Right now the market for designers is C.R.A.Z.Y.. Across all industries, across all disciplines, everyone is looking to hire designers. Every single one of our clients is looking to hire production designers. At least four of our clients at Rocket are looking for design directors. In fifteen years I have never seen design so much in demand.
And there are more designers than ever on the market. But, counter-intuitively, many companies cannot seem to hire even a single designer. Why is that? The answer is simple: Firms can’t hire designers because they have no design culture to begin with. They have no design environment to attract designers with. When companies say “You are our first designer and we want you to come in and lead Design” they believe it’s the pitch that designers want to hear. But they are really asking designers to work solo, without other designers, and without support. Without someone to review their designs. Without someone who understands the politics of design. Without someone to kvetch with. Without someone who understands fully what they do.
This designer will report to someone who is not a designer. They will present their work to stakeholders who work in a company *without designers*! Think about that…if you do not have designers already it says volumes about how you value design. If this is the case it is likely that your company does not have a healthy relationship with design. If you do not have a design team then you cannot, by definition, have a design friendly culture. It does not count that you have one or two non-designers who fancy themselves design-minded. (and it’s not in your interest to talk about yourself like that if you’re not a designer…designers recognize someone who will overrule them)
Designers typically don’t want to work alone. Yes, being the *lead* is great. But what designers really want is to grow and learn from other designers. It’s that simple. If you cannot give designers the opportunity to learn from other designers then your environment is not ideal.

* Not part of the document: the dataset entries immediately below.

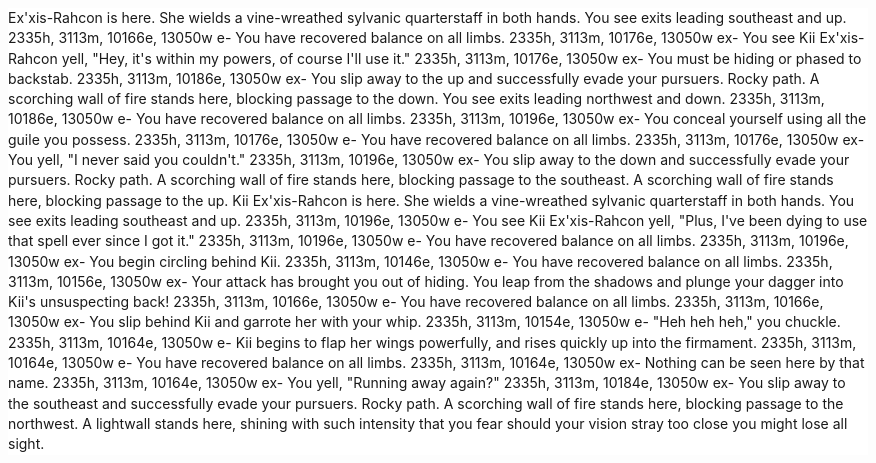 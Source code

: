 Ex'xis-Rahcon is here. She wields a vine-wreathed sylvanic quarterstaff in both 
hands.
You see exits leading southeast and up.
2335h, 3113m, 10166e, 13050w e-
You have recovered balance on all limbs.
2335h, 3113m, 10176e, 13050w ex-
You see Kii Ex'xis-Rahcon yell, "Hey, it's within my powers, of course I'll use 
it."
2335h, 3113m, 10176e, 13050w ex-
You must be hiding or phased to backstab.
2335h, 3113m, 10186e, 13050w ex-
You slip away to the up and successfully evade your pursuers.
Rocky path.
A scorching wall of fire stands here, blocking passage to the down.
You see exits leading northwest and down.
2335h, 3113m, 10186e, 13050w e-
You have recovered balance on all limbs.
2335h, 3113m, 10196e, 13050w ex-
You conceal yourself using all the guile you possess.
2335h, 3113m, 10176e, 13050w e-
You have recovered balance on all limbs.
2335h, 3113m, 10176e, 13050w ex-
You yell, "I never said you couldn't."
2335h, 3113m, 10196e, 13050w ex-
You slip away to the down and successfully evade your pursuers.
Rocky path.
A scorching wall of fire stands here, blocking passage to the southeast. A 
scorching wall of fire stands here, blocking passage to the up. Kii 
Ex'xis-Rahcon is here. She wields a vine-wreathed sylvanic quarterstaff in both 
hands.
You see exits leading southeast and up.
2335h, 3113m, 10196e, 13050w e-
You see Kii Ex'xis-Rahcon yell, "Plus, I've been dying to use that spell ever 
since I got it."
2335h, 3113m, 10196e, 13050w e-
You have recovered balance on all limbs.
2335h, 3113m, 10196e, 13050w ex-
You begin circling behind Kii.
2335h, 3113m, 10146e, 13050w e-
You have recovered balance on all limbs.
2335h, 3113m, 10156e, 13050w ex-
Your attack has brought you out of hiding.
You leap from the shadows and plunge your dagger into Kii's unsuspecting back!
2335h, 3113m, 10166e, 13050w e-
You have recovered balance on all limbs.
2335h, 3113m, 10166e, 13050w ex-
You slip behind Kii and garrote her with your whip.
2335h, 3113m, 10154e, 13050w e-
"Heh heh heh," you chuckle.
2335h, 3113m, 10164e, 13050w e-
Kii begins to flap her wings powerfully, and rises quickly up into the 
firmament.
2335h, 3113m, 10164e, 13050w e-
You have recovered balance on all limbs.
2335h, 3113m, 10164e, 13050w ex-
Nothing can be seen here by that name.
2335h, 3113m, 10164e, 13050w ex-
You yell, "Running away again?"
2335h, 3113m, 10184e, 13050w ex-
You slip away to the southeast and successfully evade your pursuers.
Rocky path.
A scorching wall of fire stands here, blocking passage to the northwest. A 
lightwall stands here, shining with such intensity that you fear should your 
vision stray too close you might lose all sight.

Relative to what I’m seeing in the market, I have an easy time hiring designers. Why? Because when I bring in a potential hire I introduce them to a team of a dozen designers they can learn from! Designers immediately see this support network they didn’t have before and they know at the very least they will improve their craft, have others to learn from, and work with people with similar interests. One of my initial goals when introducing a recruit to the team is to find a specific designer who I think they will get along well with…if I can do this quickly then the hire is half done.
If you already have a big design team you know this…you know that merely introducing the new recruit to the team is the most powerful thing you can do. This blog post is not for them…this is for the product team who is struggling building a design team in the first place.
So, here’s a crazy idea: hire two designers instead of one. Don’t start off with a single designer. Hire two at once. Don’t hire that lone person and expect them to perform miracles alone. And don’t wait until you have a years worth of budget for two people. Invest! Invest in design by kickstarting your team with two people. They will have support of at least one other designer. They will have some feeling of being on a design team. They will likely start doing design reviews outside of regular product review meetings. Encourage this! Designers want and need other designers to push them in a safe space…before the work is shown around the company. They want more than anything to become better designers so set up an environment where they can do so!
There is a lot of advice out there about how to improve your recruiting process. Are our interview questions right? Should we do a design exercise or not? What order should things be? How do we assess a design portfolio? Etc. Those are important things to think about, but none of those things matter if you do not have a design culture to hire someone into.
Tactically, I realize this will be hard. But designers know designers. Start building a relationship with a single designer whose work is up to snuff and tell them that you have an amazing opportunity for them and a designer friend. Pay them well and see what happens.
(N.B. Even though I constantly talk about this with clients I’m publishing this on my personal blog b/c it is not official Rocket advice…)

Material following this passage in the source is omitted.